§ PROBLEM TO SOLVE:
Print nothing but the lines below starting at the line that holds "195. Successfully forked" and ending at the line that holds "199. Successfully forked", including both, each exactly as written.

[Data excerpts]
....

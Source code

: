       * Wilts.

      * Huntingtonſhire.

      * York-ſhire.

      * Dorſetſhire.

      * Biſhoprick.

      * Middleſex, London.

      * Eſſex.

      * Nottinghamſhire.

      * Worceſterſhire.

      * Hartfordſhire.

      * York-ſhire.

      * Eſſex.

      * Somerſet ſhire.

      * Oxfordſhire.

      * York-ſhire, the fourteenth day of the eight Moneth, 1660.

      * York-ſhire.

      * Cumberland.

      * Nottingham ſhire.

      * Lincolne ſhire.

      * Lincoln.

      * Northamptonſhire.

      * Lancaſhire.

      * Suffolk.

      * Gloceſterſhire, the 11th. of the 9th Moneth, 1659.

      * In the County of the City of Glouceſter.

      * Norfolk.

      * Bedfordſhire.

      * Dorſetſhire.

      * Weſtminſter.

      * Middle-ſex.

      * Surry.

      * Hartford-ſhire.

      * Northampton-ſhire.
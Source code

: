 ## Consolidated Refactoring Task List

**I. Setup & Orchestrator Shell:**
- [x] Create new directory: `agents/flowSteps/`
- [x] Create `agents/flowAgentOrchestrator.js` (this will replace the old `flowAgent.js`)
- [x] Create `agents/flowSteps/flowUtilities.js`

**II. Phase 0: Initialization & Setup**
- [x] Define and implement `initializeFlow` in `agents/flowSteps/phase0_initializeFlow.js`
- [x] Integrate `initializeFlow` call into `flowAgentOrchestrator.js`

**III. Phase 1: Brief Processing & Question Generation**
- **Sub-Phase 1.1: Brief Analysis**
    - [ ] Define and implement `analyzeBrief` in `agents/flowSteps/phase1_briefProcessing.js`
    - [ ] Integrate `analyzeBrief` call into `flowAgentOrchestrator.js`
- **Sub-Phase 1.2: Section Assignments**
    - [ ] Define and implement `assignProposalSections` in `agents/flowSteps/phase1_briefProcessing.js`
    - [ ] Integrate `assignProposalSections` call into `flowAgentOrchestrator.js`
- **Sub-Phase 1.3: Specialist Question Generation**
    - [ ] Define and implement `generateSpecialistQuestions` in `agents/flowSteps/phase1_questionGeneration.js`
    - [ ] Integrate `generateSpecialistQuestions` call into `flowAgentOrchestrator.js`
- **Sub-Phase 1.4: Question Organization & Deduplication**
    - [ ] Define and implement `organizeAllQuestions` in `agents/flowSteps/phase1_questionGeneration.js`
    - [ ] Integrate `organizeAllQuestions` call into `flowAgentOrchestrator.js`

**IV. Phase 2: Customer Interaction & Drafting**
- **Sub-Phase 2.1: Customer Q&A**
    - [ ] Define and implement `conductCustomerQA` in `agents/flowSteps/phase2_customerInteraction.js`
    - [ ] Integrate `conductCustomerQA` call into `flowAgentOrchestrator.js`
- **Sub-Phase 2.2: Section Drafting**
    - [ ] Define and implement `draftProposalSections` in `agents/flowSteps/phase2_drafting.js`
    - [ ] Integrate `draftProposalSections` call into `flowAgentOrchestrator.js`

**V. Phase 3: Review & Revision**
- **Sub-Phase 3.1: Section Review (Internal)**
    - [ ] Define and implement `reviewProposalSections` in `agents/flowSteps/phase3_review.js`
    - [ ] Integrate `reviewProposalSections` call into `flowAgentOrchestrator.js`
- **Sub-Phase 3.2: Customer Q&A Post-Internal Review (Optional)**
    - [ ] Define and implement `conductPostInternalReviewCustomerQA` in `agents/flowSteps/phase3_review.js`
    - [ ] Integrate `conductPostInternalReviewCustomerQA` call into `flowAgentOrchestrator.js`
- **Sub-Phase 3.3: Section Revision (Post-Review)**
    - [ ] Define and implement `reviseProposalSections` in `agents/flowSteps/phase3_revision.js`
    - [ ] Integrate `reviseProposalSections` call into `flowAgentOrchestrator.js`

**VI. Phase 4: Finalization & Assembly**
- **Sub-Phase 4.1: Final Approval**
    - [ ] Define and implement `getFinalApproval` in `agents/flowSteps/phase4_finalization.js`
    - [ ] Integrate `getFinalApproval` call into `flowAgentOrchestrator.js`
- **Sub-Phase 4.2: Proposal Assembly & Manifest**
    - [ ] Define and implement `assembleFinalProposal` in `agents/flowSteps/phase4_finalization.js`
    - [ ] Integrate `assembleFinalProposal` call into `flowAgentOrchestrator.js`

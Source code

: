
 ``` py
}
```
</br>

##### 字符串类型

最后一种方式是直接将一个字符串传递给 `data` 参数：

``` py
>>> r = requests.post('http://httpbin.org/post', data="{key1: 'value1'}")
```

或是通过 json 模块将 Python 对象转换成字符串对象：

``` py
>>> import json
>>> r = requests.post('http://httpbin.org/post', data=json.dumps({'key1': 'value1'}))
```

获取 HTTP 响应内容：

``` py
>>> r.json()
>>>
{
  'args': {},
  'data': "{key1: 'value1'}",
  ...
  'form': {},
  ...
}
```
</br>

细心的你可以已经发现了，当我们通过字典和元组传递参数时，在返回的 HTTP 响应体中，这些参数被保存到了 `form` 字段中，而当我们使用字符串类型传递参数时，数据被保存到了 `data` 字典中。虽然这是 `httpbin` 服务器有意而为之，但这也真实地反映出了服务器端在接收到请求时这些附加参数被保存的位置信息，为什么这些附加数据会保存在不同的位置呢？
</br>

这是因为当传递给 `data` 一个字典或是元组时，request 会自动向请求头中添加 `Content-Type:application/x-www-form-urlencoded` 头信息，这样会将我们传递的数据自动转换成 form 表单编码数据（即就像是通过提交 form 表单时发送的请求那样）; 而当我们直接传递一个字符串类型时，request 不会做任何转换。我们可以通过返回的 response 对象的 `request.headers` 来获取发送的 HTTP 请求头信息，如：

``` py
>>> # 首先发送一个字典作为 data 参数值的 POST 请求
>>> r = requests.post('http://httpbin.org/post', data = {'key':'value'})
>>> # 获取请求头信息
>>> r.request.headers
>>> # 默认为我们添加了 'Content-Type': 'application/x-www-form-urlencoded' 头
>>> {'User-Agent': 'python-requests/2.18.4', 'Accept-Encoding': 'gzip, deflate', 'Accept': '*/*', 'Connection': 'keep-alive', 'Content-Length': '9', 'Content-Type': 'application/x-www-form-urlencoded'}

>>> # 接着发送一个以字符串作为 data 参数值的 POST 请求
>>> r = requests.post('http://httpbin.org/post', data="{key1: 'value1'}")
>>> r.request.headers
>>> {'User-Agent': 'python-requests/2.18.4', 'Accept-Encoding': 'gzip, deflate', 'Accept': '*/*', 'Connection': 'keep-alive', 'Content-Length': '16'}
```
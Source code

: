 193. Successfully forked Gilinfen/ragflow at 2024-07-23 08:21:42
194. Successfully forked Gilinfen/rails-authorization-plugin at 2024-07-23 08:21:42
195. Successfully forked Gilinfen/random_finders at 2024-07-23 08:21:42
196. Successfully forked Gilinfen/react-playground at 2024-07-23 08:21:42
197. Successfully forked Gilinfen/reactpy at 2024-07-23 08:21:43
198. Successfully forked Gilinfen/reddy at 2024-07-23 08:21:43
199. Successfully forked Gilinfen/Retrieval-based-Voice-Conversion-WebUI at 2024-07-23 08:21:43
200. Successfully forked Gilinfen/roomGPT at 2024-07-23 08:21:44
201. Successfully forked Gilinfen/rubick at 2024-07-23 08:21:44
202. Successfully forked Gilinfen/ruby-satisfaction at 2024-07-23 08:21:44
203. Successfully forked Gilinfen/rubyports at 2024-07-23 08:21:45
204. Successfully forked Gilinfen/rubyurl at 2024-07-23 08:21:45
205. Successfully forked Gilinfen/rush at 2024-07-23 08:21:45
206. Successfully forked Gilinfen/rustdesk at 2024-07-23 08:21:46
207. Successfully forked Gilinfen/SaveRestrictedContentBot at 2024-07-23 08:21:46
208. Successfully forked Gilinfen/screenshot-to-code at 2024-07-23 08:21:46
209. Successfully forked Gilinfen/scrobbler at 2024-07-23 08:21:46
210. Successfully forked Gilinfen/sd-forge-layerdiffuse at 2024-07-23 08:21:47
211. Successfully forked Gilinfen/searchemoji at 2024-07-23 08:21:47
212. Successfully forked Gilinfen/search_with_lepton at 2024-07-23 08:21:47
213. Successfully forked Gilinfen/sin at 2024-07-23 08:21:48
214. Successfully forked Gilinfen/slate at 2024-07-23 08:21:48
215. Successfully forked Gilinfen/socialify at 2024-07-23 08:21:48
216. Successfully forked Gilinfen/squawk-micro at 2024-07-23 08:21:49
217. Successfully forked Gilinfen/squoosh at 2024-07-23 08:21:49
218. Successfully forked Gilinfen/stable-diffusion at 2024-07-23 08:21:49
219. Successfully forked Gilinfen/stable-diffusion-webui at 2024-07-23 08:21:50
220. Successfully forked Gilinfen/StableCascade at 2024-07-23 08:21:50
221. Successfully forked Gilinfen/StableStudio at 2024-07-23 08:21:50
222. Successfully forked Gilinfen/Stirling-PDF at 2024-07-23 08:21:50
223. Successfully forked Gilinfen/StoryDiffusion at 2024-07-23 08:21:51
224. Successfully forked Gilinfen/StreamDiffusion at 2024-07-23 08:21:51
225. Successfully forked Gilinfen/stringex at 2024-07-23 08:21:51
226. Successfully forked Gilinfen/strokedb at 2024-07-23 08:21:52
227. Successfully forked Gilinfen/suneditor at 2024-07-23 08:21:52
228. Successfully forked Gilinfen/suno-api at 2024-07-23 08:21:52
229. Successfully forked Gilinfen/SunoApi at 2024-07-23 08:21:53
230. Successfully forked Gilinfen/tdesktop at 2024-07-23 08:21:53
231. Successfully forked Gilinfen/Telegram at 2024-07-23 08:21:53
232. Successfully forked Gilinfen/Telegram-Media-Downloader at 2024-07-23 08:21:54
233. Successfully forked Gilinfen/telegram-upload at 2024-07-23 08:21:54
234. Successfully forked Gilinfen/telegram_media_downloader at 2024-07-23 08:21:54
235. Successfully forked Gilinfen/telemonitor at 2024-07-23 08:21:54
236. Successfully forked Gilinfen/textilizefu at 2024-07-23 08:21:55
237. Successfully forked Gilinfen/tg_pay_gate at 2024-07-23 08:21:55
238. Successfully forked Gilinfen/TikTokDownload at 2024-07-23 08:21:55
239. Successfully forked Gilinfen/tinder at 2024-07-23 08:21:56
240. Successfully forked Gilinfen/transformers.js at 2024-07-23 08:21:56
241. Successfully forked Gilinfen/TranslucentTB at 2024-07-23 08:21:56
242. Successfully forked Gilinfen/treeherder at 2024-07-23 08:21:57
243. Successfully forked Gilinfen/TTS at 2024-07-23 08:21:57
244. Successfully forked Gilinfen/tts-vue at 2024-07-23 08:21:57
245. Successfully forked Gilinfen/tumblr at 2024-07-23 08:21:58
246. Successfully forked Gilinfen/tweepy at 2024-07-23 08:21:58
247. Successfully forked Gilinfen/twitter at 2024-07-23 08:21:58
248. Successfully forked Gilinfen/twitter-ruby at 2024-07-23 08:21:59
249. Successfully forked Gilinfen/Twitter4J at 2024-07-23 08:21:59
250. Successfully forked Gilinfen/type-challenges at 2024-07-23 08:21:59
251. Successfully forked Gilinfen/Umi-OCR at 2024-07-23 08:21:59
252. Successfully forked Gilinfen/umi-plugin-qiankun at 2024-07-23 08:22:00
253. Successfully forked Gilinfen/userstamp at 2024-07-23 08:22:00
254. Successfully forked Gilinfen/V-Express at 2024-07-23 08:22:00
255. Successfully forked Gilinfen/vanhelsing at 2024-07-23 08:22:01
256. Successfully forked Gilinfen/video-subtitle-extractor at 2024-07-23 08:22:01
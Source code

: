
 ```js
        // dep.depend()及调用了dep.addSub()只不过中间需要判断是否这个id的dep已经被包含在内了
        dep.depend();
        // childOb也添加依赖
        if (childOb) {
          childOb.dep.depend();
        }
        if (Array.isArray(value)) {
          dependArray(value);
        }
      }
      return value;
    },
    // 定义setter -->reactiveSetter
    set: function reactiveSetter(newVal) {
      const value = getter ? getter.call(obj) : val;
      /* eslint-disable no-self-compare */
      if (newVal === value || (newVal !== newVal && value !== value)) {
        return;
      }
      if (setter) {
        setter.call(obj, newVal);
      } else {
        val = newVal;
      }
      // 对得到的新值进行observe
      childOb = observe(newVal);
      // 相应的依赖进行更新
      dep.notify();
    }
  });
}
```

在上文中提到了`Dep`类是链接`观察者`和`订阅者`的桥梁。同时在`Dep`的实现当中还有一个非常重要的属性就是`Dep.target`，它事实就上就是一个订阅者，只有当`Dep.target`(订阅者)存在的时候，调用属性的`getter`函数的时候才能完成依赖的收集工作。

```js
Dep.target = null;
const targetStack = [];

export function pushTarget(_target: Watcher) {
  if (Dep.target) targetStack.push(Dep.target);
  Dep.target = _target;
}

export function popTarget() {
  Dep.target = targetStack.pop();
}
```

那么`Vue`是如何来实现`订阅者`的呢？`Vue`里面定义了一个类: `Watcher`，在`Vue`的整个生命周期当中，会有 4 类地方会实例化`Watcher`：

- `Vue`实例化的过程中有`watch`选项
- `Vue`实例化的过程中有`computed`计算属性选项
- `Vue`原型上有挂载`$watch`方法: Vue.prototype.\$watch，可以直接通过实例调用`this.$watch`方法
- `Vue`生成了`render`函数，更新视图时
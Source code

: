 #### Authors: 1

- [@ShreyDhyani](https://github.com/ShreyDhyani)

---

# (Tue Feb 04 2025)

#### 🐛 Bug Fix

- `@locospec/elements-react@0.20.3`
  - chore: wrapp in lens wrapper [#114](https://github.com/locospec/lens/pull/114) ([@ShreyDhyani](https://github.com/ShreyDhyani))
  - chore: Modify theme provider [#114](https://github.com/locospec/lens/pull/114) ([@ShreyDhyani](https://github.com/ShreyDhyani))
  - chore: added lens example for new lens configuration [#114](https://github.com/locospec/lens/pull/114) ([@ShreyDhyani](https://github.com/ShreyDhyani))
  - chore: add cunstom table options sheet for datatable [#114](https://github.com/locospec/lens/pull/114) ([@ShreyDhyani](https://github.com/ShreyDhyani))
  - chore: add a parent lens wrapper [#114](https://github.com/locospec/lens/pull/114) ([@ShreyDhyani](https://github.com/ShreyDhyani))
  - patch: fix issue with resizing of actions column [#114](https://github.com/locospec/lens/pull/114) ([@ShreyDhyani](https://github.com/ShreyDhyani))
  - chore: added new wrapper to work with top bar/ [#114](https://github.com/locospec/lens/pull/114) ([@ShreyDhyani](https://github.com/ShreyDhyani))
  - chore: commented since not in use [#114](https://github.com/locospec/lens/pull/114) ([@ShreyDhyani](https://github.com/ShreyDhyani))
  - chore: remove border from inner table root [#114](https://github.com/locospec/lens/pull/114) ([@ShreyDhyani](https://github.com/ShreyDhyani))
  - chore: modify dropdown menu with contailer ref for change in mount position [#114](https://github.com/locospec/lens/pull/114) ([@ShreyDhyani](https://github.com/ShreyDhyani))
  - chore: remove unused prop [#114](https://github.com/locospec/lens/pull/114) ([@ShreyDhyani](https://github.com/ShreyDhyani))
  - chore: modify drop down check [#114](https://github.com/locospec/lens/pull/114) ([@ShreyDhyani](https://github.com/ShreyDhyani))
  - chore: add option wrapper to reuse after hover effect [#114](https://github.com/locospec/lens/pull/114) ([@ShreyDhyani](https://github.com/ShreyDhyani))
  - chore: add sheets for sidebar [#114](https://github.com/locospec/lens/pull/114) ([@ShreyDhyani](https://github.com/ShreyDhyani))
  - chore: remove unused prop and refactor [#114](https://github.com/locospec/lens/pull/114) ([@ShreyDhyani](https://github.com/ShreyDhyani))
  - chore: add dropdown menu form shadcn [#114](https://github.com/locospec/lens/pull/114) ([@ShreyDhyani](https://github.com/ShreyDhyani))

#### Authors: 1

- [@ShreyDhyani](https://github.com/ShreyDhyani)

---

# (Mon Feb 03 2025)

....

§ EXERCISE RESULT:
195. Successfully forked Gilinfen/random_finders at 2024-07-23 08:21:42
196. Successfully forked Gilinfen/react-playground at 2024-07-23 08:21:42
197. Successfully forked Gilinfen/reactpy at 2024-07-23 08:21:43
198. Successfully forked Gilinfen/reddy at 2024-07-23 08:21:43
199. Successfully forked Gilinfen/Retrieval-based-Voice-Conversion-WebUI at 2024-07-23 08:21:43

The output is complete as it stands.